(Beginning of Records to use)

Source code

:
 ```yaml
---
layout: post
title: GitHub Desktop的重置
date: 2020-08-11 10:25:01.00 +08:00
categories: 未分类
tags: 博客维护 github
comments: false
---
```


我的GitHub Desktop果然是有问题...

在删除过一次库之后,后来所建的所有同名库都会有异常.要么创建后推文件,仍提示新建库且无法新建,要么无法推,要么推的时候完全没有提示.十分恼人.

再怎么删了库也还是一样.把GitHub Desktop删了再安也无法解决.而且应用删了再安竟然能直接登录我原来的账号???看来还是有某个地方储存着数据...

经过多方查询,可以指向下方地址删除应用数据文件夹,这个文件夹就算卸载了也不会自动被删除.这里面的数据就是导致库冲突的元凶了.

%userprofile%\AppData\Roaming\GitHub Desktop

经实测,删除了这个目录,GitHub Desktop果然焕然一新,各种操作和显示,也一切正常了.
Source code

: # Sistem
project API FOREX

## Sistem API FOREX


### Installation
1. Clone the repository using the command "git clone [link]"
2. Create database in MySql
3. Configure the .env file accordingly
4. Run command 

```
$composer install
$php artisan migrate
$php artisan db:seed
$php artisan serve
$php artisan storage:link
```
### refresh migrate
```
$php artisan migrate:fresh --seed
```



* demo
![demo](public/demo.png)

(End of Records to use)

■ **Activity**:
Could you set down exactly the lines above, from the one containing "在删除过一次库之后,后来所建" through the last, including both and nothing else?

■ **Output for this task**:
在删除过一次库之后,后来所建的所有同名库都会有异常.要么创建后推文件,仍提示新建库且无法新建,要么无法推,要么推的时候完全没有提示.十分恼人.

再怎么删了库也还是一样.把GitHub Desktop删了再安也无法解决.而且应用删了再安竟然能直接登录我原来的账号???看来还是有某个地方储存着数据...

经过多方查询,可以指向下方地址删除应用数据文件夹,这个文件夹就算卸载了也不会自动被删除.这里面的数据就是导致库冲突的元凶了.

%userprofile%\AppData\Roaming\GitHub Desktop

经实测,删除了这个目录,GitHub Desktop果然焕然一新,各种操作和显示,也一切正常了.
Source code

: # Sistem
project API FOREX

## Sistem API FOREX


### Installation
1. Clone the repository using the command "git clone [link]"
2. Create database in MySql
3. Configure the .env file accordingly
4. Run command 

```
$composer install
$php artisan migrate
$php artisan db:seed
$php artisan serve
$php artisan storage:link
```
### refresh migrate
```
$php artisan migrate:fresh --seed
```



* demo
![demo](public/demo.png)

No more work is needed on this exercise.